_Work order_. Report each line of the data that contains the string "including".

Extracted data entries:
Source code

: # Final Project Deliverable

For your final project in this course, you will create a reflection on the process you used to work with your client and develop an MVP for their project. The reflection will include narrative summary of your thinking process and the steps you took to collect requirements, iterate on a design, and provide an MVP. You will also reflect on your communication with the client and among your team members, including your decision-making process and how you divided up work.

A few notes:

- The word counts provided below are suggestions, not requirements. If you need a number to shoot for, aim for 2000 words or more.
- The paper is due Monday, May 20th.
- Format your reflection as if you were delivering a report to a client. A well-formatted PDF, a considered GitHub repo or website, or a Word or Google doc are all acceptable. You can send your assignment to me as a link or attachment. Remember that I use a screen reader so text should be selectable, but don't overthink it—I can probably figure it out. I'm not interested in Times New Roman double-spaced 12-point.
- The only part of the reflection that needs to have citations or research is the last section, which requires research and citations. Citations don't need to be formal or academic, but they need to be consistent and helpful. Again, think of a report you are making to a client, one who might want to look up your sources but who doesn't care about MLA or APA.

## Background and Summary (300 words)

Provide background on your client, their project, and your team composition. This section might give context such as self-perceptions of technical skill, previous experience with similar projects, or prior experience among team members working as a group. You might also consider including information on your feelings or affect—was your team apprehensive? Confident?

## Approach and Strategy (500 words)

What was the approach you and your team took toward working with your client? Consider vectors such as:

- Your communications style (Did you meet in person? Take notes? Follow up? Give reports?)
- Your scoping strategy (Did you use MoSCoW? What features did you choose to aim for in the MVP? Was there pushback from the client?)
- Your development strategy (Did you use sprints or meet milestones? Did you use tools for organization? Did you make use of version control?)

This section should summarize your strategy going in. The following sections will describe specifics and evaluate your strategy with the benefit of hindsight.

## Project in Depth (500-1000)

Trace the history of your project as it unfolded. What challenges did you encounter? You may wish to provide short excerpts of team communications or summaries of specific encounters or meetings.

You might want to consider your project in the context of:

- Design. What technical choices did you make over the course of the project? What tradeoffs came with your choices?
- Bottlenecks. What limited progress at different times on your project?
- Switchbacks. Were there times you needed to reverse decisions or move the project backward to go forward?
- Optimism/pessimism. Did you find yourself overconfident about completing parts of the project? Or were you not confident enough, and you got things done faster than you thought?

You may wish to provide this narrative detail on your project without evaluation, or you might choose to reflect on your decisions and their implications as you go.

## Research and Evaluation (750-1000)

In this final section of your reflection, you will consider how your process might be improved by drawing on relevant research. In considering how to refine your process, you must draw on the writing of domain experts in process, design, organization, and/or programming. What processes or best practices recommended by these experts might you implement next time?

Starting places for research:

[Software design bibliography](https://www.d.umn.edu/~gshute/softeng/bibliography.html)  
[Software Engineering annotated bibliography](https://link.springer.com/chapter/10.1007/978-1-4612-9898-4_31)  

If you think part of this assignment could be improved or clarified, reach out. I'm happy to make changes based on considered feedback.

_Solution for this exercise_.
For your final project in this course, you will create a reflection on the process you used to work with your client and develop an MVP for their project. The reflection will include narrative summary of your thinking process and the steps you took to collect requirements, iterate on a design, and provide an MVP. You will also reflect on your communication with the client and among your team members, including your decision-making process and how you divided up work.
Provide background on your client, their project, and your team composition. This section might give context such as self-perceptions of technical skill, previous experience with similar projects, or prior experience among team members working as a group. You might also consider including information on your feelings or affect—was your team apprehensive? Confident?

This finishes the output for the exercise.